Their mother looked demure, but the flush of pleasure on her cheeks gave her away. “Lady Boscawen and I spoke of that most particularly. For besides yourselves, and Isobel Boscawen, there are the Trevelyan twins, too, ready to be out in society.”

“And Lady Anne St Aubyn,” Rosalind said. “We must consider her to be the countess’s first object.”

“Of course,” Mama said. “It was, of course, the countess who broached the plan to Lady Boscawen. It is far too difficult to hold such an event at their castle—one can only approach on foot at low tide, and my goodness, what if the tide were out at noon and not the hour of the ball?”

“To say nothing of people’s going home,” Loveday pointed out, rather sensibly, she thought. “Guests would arrive at noon on one day and be forced to stay until noon the next—unless they wished to be conveyed to shore in a fishing boat. Which I would not mind, but—”

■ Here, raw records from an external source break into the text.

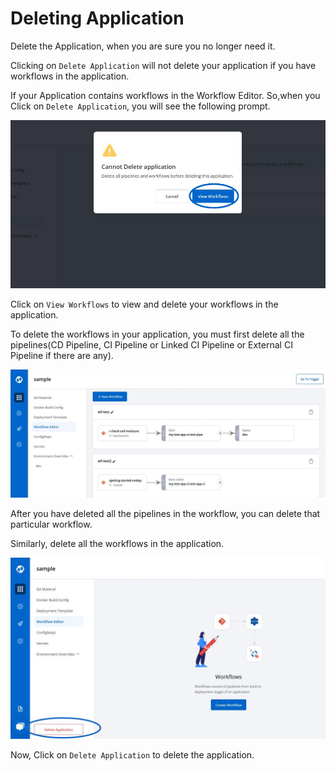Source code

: # Deleting Application

Delete the Application, when you are sure you no longer need it.

Clicking on `Delete Application` will not delete your application if you have workflows in the application.

If your Application contains workflows in the Workflow Editor. So,when you Click on `Delete Application`, you will see the following prompt.

![](../.gitbook/assets/deleting-warnning.jpg)

Click on `View Workflows` to view and delete your workflows in the application.

To delete the workflows in your application, you must first delete all the pipelines\(CD Pipeline, CI Pipeline or Linked CI Pipeline or External CI Pipeline if there are any\).

![](../.gitbook/assets/deleting-workflow.jpg)

After you have deleted all the pipelines in the workflow, you can delete that particular workflow.

Similarly, delete all the workflows in the application.

![](../.gitbook/assets/delete_app3%20%281%29.jpg)

Now, Click on `Delete Application` to delete the application.


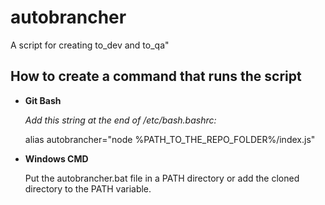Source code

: # autobrancher
A script for creating to_dev and to_qa"
## How to create a command that runs the script

- **Git Bash**
  
  *Add this string at the end of /etc/bash.bashrc:*
  
  alias autobrancher="node %PATH_TO_THE_REPO_FOLDER%/index.js"

- **Windows CMD**

  Put the autobrancher.bat file in a PATH directory or add the cloned directory to the PATH variable.
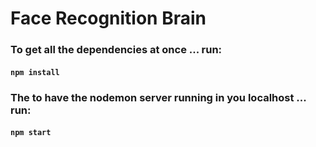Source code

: # Face Recognition Brain

### To get all the dependencies at once ... run:

#### `npm install`

### The to have the nodemon server running in you localhost ... run:

#### `npm start`
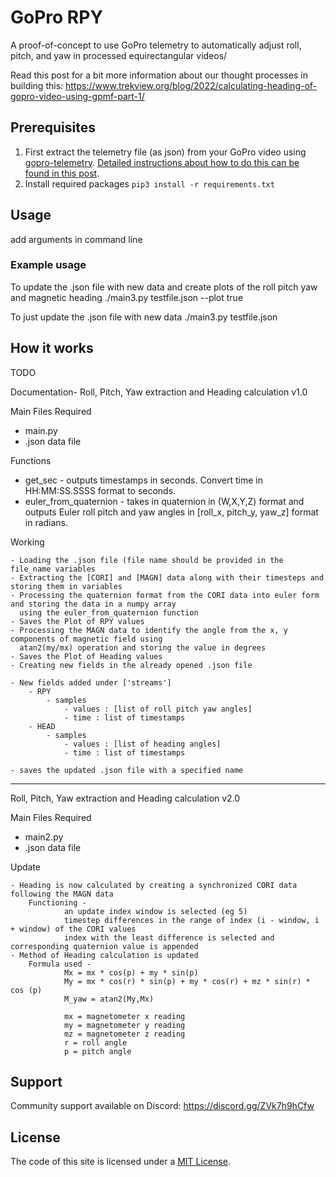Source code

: # GoPro RPY

A proof-of-concept to use GoPro telemetry to automatically adjust roll, pitch, and yaw in processed equirectangular videos/

Read this post for a bit more information about our thought processes in building this: https://www.trekview.org/blog/2022/calculating-heading-of-gopro-video-using-gpmf-part-1/

## Prerequisites

1. First extract the telemetry file (as json) from your GoPro video using [gopro-telemetry](https://github.com/JuanIrache/gopro-telemetry/). [Detailed instructions about how to do this can be found in this post](https://www.trekview.org/blog/2022/gopro-telemetry-exporter-getting-started/).
2. Install required packages `pip3 install -r requirements.txt`

## Usage

add arguments in command line


### Example usage

To update the .json file with new data and create plots of the roll pitch yaw and magnetic heading 
./main3.py testfile.json --plot true

To just update the .json file with new data
./main3.py testfile.json

## How it works

TODO

Documentation-
Roll, Pitch, Yaw extraction and Heading calculation
v1.0

Main Files Required
- main.py
- .json data file

Functions

- get_sec - 			outputs timestamps in seconds. Convert time in HH:MM:SS.SSSS format to seconds.
- euler_from_quaternion - 	takes in quaternion in (W,X,Y,Z) format and outputs Euler roll pitch and 
				yaw angles in [roll_x, pitch_y, yaw_z] format in radians.

Working

	- Loading the .json file (file name should be provided in the file_name variables
	- Extracting the [CORI] and [MAGN] data along with their timesteps and storing them in variables
	- Processing the quaternion format from the CORI data into euler form and storing the data in a numpy array
  	  using the euler_from_quaternion function
	- Saves the Plot of RPY values
	- Processing the MAGN data to identify the angle from the x, y components of magnetic field using
	  atan2(my/mx) operation and storing the value in degrees
	- Saves the Plot of Heading values
	- Creating new fields in the already opened .json file

	- New fields added under ['streams']
		- RPY
			- samples
				- values : [list of roll pitch yaw angles]
				- time : list of timestamps
		- HEAD
			- samples
				- values : [list of heading angles]
				- time : list of timestamps
	
	- saves the updated .json file with a specified name
_________________________________________________________________________________________________________________

Roll, Pitch, Yaw extraction and Heading calculation
v2.0

Main Files Required
- main2.py
- .json data file

Update

	- Heading is now calculated by creating a synchronized CORI data following the MAGN data
		Functioning - 
				an update index window is selected (eg 5)
				timestep differences in the range of index (i - window, i + window) of the CORI values
				index with the least difference is selected and corresponding quaternion value is appended
	- Method of Heading calculation is updated
		Formula used - 
				Mx = mx * cos(p) + my * sin(p)
				My = mx * cos(r) * sin(p) + my * cos(r) + mz * sin(r) * cos (p)
				M_yaw = atan2(My,Mx)

				mx = magnetometer x reading
				my = magnetometer y reading
				mz = magnetometer z reading
				r = roll angle
				p = pitch angle

## Support

Community support available on Discord: https://discord.gg/ZVk7h9hCfw

## License

The code of this site is licensed under a [MIT License](/LICENSE).
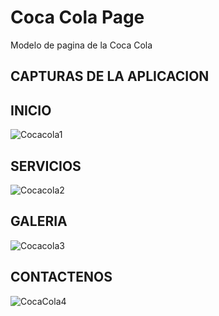 # Coca Cola Page

Modelo de pagina de la Coca Cola

## CAPTURAS DE LA APLICACION

## INICIO
![Cocacola1](https://user-images.githubusercontent.com/55968997/149705684-804e99b9-4b4c-488b-bdcf-3672a9b2e5e6.png)

## SERVICIOS
![Cocacola2](https://user-images.githubusercontent.com/55968997/149705689-ef8a9b56-5c78-4fb0-9fde-d4cddc150ab7.png)

## GALERIA
![Cocacola3](https://user-images.githubusercontent.com/55968997/149705690-5d196334-af5a-4de0-bef8-b791dd242aad.png)

## CONTACTENOS
![CocaCola4](https://user-images.githubusercontent.com/55968997/149705692-c9a7b653-8213-4e1e-913b-18fde7aa497a.png)
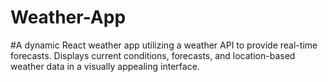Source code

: # Weather-App
#A dynamic React weather app utilizing a weather API to provide real-time forecasts. Displays current conditions, forecasts, and location-based weather data in a visually appealing interface.
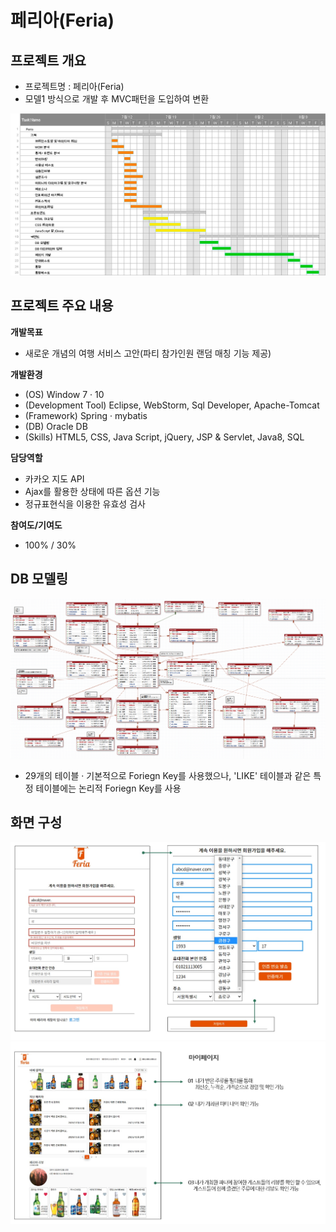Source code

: # 페리아(Feria)

## 프로젝트 개요
- 프로젝트명 : 페리아(Feria)
- 모델1 방식으로 개발 후 MVC패턴을 도입하여 변환

![](readme-imgs/plan.png)

## 프로젝트 주요 내용
**개발목표**
- 새로운 개념의 여행 서비스 고안(파티 참가인원 랜덤 매칭 기능 제공)

**개발환경**
- (OS) Window 7 · 10 
- (Development Tool) Eclipse, WebStorm, Sql Developer, Apache-Tomcat
- (Framework) Spring · mybatis
- (DB) Oracle DB
- (Skills) HTML5, CSS, Java Script, jQuery, JSP & Servlet, Java8, SQL

**담당역할**
- 카카오 지도 API
- Ajax를 활용한 상태에 따른 옵션 기능
- 정규표현식을 이용한 유효성 검사

**참여도/기여도**
- 100% / 30%

## DB 모델링
![](readme-imgs/db-modeling.png)
- 29개의 테이블 · 기본적으로 Foriegn Key를 사용했으나, 'LIKE' 테이블과 같은 특정 테이블에는 논리적 Foriegn Key를 사용

## 화면 구성
![](readme-imgs/join-page.jpg)
![](readme-imgs/my-page.jpg)
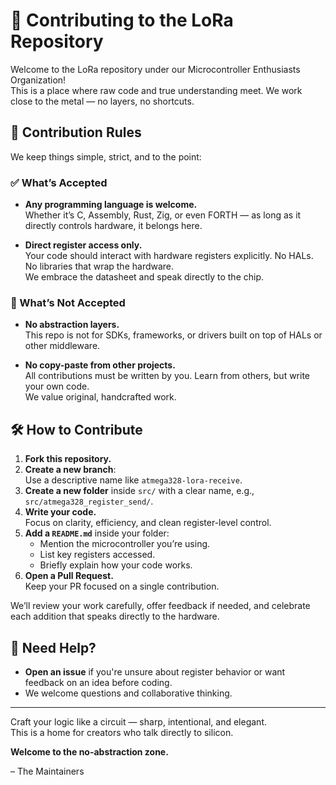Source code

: # 📡 Contributing to the LoRa Repository

Welcome to the LoRa repository under our Microcontroller Enthusiasts Organization!  
This is a place where raw code and true understanding meet. We work close to the metal — no layers, no shortcuts.

## 🌱 Contribution Rules

We keep things simple, strict, and to the point:

### ✅ What’s Accepted

- **Any programming language is welcome.**  
  Whether it’s C, Assembly, Rust, Zig, or even FORTH — as long as it directly controls hardware, it belongs here.

- **Direct register access only.**  
  Your code should interact with hardware registers explicitly. No HALs. No libraries that wrap the hardware.  
  We embrace the datasheet and speak directly to the chip.

### 🚫 What’s Not Accepted

- **No abstraction layers.**  
  This repo is not for SDKs, frameworks, or drivers built on top of HALs or other middleware.

- **No copy-paste from other projects.**  
  All contributions must be written by you. Learn from others, but write your own code.  
  We value original, handcrafted work.

## 🛠️ How to Contribute

1. **Fork this repository.**
2. **Create a new branch**:  
   Use a descriptive name like `atmega328-lora-receive`.
3. **Create a new folder** inside `src/` with a clear name, e.g., `src/atmega328_register_send/`.
4. **Write your code.**  
   Focus on clarity, efficiency, and clean register-level control.
5. **Add a `README.md`** inside your folder:  
   - Mention the microcontroller you’re using.
   - List key registers accessed.
   - Briefly explain how your code works.
6. **Open a Pull Request.**  
   Keep your PR focused on a single contribution.

We’ll review your work carefully, offer feedback if needed, and celebrate each addition that speaks directly to the hardware.

## 💬 Need Help?

- **Open an issue** if you're unsure about register behavior or want feedback on an idea before coding.
- We welcome questions and collaborative thinking.

---

Craft your logic like a circuit — sharp, intentional, and elegant.  
This is a home for creators who talk directly to silicon.

**Welcome to the no-abstraction zone.**

– The Maintainers
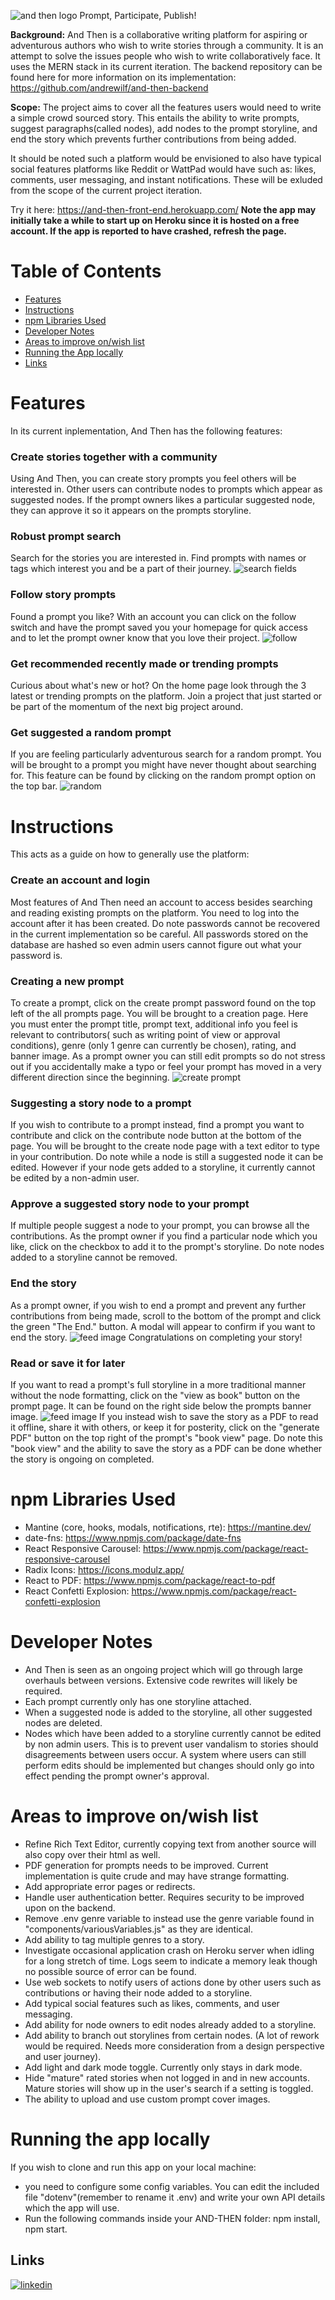 ![and then logo](https://github.com/andrewilf/and-then/blob/main/src/img/and%20then%20logo.png?raw=true)
Prompt, Participate, Publish!

**Background:**
And Then is a collaborative writing platform for aspiring or adventurous authors who wish to write stories through a community. It is an attempt to solve the issues people who wish to write collaboratively face. It uses the MERN stack in its current iteration.
The backend repository can be found here for more information on its implementation: https://github.com/andrewilf/and-then-backend

**Scope:**
The project aims to cover all the features users would need to write a simple crowd sourced story. This entails the ability to write prompts, suggest paragraphs(called nodes), add nodes to the prompt storyline, and end the story which prevents further contributions from being added.

It should be noted such a platform would be envisioned to also have typical social features platforms like Reddit or WattPad would have such as: likes, comments, user messaging, and instant notifications. These will be exluded from the scope of the current project iteration.

Try it here: https://and-then-front-end.herokuapp.com/
**Note the app may initially take a while to start up on Heroku since it is hosted on a free account. If the app is reported to have crashed, refresh the page.**

# Table of Contents

- [Features](#Features)
- [Instructions](#Instructions)
- [npm Libraries Used](#npm-Libraries-Used)
- [Developer Notes](#Developer-Notes)
- [Areas to improve on/wish list](#areas-to-improve-onwish-list)
- [Running the App locally](#running-the-app-locally)
- [Links](#Links)

# Features

In its current inplementation, And Then has the following features:
### Create stories together with a community
Using And Then, you can create story prompts you feel others will be interested in. Other users can contribute nodes to prompts which appear as suggested nodes. If the prompt owners likes a particular suggested node, they can approve it so it appears on the prompts storyline.

### Robust prompt search
Search for the stories you are interested in. Find prompts with names or tags which interest you and be a part of their journey.
![search fields](https://github.com/andrewilf/and-then-backend/blob/main/readme_img/Search%20fields%20image.png?raw=true)

### Follow story prompts
Found a prompt you like? With an account you can click on the follow switch and have the prompt saved you your homepage for quick access and to let the prompt owner know that you love their project.
![follow](https://github.com/andrewilf/and-then/blob/main/readme_imgs/follow.png?raw=true)
### Get recommended recently made or trending prompts
Curious about what's new or hot? On the home page look through the 3 latest or trending prompts on the platform. Join a project that just started or be part of the momentum of the next big project around.
  
### Get suggested a random prompt
If you are feeling particularly adventurous search for a random prompt. You will be brought to a prompt you might have never thought about searching for. This feature can be found by clicking on the random prompt option on the top bar.
![random](https://github.com/andrewilf/and-then/blob/main/readme_imgs/randombar.png?raw=true)
# Instructions

This acts as a guide on how to generally use the platform:

### Create an account and login
Most features of And Then need an account to access besides searching and reading existing prompts on the platform. You need to log into the account after it has been created. Do note passwords cannot be recovered in the current implementation so be careful. All passwords stored on the database are hashed so even admin users cannot figure out what your password is.
### Creating a new prompt
To create a prompt, click on the create prompt password found on the top left of the all prompts page. You will be brought to a creation page. Here you must enter the prompt title, prompt text, additional info you feel is relevant to contributors( such as writing point of view or approval conditions), genre (only 1 genre can currently be chosen), rating, and banner image. 
As a prompt owner you can still edit prompts so do not stress out if you accidentally make a typo or feel your prompt has moved in a very different direction since the beginning.
![create prompt](https://github.com/andrewilf/and-then/blob/main/readme_imgs/createprompt.png?raw=true)
### Suggesting a story node to a prompt
If you wish to contribute to a prompt instead, find a prompt you want to contribute and click on the contribute node button at the bottom of the page. You will be brought to the create node page with a text editor to type in your contribution.
Do note while a node is still a suggested node it can be edited. However if your node gets added to a storyline, it currently cannot be edited by a non-admin user.

### Approve a suggested story node to your prompt
If multiple people suggest a node to your prompt, you can browse all the contributions. As the prompt owner if you find a particular node which you like, click on the checkbox to add it to the prompt's storyline. Do note nodes added to a storyline cannot be removed.

### End the story
As a prompt owner, if you wish to end a prompt and prevent any further contributions from being made, scroll to the bottom of the prompt and click the green "The End." button. A modal will appear to confirm if you want to end the story.
![feed image](url)
Congratulations on completing your story!
### Read or save it for later
If you want to read a prompt's full storyline in a more traditional manner without the node formatting, click on the "view as book" button on the prompt page. It can be found on the right side below the prompts banner image.
![feed image](url)
If you instead wish to save the story as a PDF to read it offline, share it with others, or keep it for posterity, click on the "generate PDF" button on the top right of the prompt's "book view" page.
Do note this "book view" and the ability to save the story as a PDF can be done whether the story is ongoing on completed.

# npm Libraries Used

- Mantine (core, hooks, modals, notifications, rte): https://mantine.dev/
- date-fns: https://www.npmjs.com/package/date-fns
- React Responsive Carousel: https://www.npmjs.com/package/react-responsive-carousel
- Radix Icons: https://icons.modulz.app/
- React to PDF: https://www.npmjs.com/package/react-to-pdf
- React Confetti Explosion: https://www.npmjs.com/package/react-confetti-explosion

# Developer Notes

- And Then is seen as an ongoing project which will go through large overhauls between versions. Extensive code rewrites will likely be required.
- Each prompt currently only has one storyline attached.
- When a suggested node is added to the storyline, all other suggested nodes are deleted.
- Nodes which have been added to a storyline currently cannot be edited by non admin users. This is to prevent user vandalism to stories should disagreements between users occur. A system where users can still perform edits should be implemented but changes should only go into effect pending the prompt owner's approval.

# Areas to improve on/wish list

- Refine Rich Text Editor, currently copying text from another source will also copy over their html as well.
- PDF generation for prompts needs to be improved. Current implementation is quite crude and may have strange formatting.
- Add appropriate error pages or redirects.
- Handle user authentication better. Requires security to be improved upon on the backend.
- Remove .env genre variable to instead use the genre variable found in "components/variousVariables.js" as they are identical.
- Add ability to tag multiple genres to a story.
- Investigate occasional application crash on Heroku server when idling for a long stretch of time. Logs seem to indicate a memory leak though no possible source of error can be found.
- Use web sockets to notify users of actions done by other users such as contributions or having their node added to a storyline.
- Add typical social features such as likes, comments, and user messaging.
- Add ability for node owners to edit nodes already added to a storyline.
- Add ability to branch out storylines from certain nodes. (A lot of rework would be required. Needs more consideration from a design perspective and user journey).
- Add light and dark mode toggle. Currently only stays in dark mode.
- Hide "mature" rated stories when not logged in and in new accounts. Mature stories will show up in the user's search if a setting is toggled.
- The ability to upload and use custom prompt cover images.

# Running the app locally

If you wish to clone and run this app on your local machine:

- you need to configure some config variables. You can edit the included file "dotenv"(remember to rename it .env) and write your own API details which the app will use.
- Run the following commands inside your AND-THEN folder: npm install, npm start.

## Links

[![linkedin](https://img.shields.io/badge/linkedin-0A66C2?style=for-the-badge&logo=linkedin&logoColor=white)](https://www.linkedin.com/in/andrewianfaulkner/)
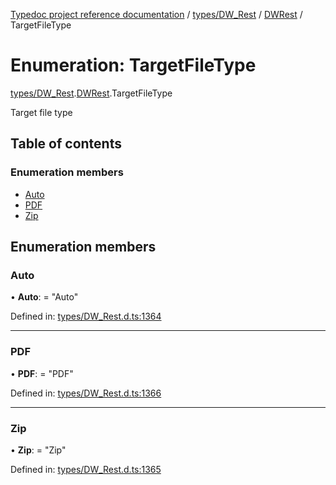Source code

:[Typedoc project reference documentation](../README.md) / [types/DW_Rest](../modules/types_dw_rest.md) / [DWRest](../modules/types_dw_rest.dwrest.md) / TargetFileType

# Enumeration: TargetFileType

[types/DW_Rest](../modules/types_dw_rest.md).[DWRest](../modules/types_dw_rest.dwrest.md).TargetFileType

Target file type

## Table of contents

### Enumeration members

- [Auto](types_dw_rest.dwrest.targetfiletype.md#auto)
- [PDF](types_dw_rest.dwrest.targetfiletype.md#pdf)
- [Zip](types_dw_rest.dwrest.targetfiletype.md#zip)

## Enumeration members

### Auto

• **Auto**: = "Auto"

Defined in: [types/DW_Rest.d.ts:1364](https://github.com/DocuWare/REST-Sample-TS/blob/6171aa8/src/types/DW_Rest.d.ts#L1364)

___

### PDF

• **PDF**: = "PDF"

Defined in: [types/DW_Rest.d.ts:1366](https://github.com/DocuWare/REST-Sample-TS/blob/6171aa8/src/types/DW_Rest.d.ts#L1366)

___

### Zip

• **Zip**: = "Zip"

Defined in: [types/DW_Rest.d.ts:1365](https://github.com/DocuWare/REST-Sample-TS/blob/6171aa8/src/types/DW_Rest.d.ts#L1365)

“You have no sense of personal dignity,” Gwen informed her. “But imagine old lady Tregothnan trying to get into a boat with those big Georgian skirts.”

“Quite,” Papa said with a quelling glare at her disrespect of their elderly neighbor, chatelaine of the oldest estate on this part of the coast.

Gwen, thank goodness, subsided.

“The point is that you will all be presented, and my life will consequently become three times more complicated than it is already,” Papa went on. “But that is the price I must pay to see you happily settled.”

Mama slid a glance toward Loveday that she did her best to pretend she had not seen. Instead, she leaned forward to take a savory tart. “We must not get ahead of ourselves,” Loveday said. “We have had news he is definitely coming before, and something has always prevented him.”

“That was a mere rumor before,” Mama said. “This time, we may place a little more stock in it, if Lord St Aubyn has had it in writing.”

“But even if it is only a possibility, we must still prepare as though it were a fact,” Rosalind put in. “Oh, Mama, may I not now have that beautiful blue silk in the mantua maker’s window in Truro?”

Mama laughed. “Dearest, if you are to be presented, silk from Truro is not nearly good enough. The four of us will go to Exeter and have gowns made in the latest fashion.”

“Exeter!” Such pandemonium reigned in the parlor that Papa snatched up a piece of cheese and fled.

But Loveday merely poured herself another cup of tea and withdrew into the shallow protection of her chair. Exeter, piffle. If she could convince Mama that her presence was not necessary—that she might simply take along one of Loveday’s dresses to use as a pattern—then she could work on the articulated sideboard undisturbed for days.

What a happy prospect.

And when her mother asked her how she liked the plan, she said with complete truth that it was the best she had heard in forever, and the day of departure could not come soon enough for her.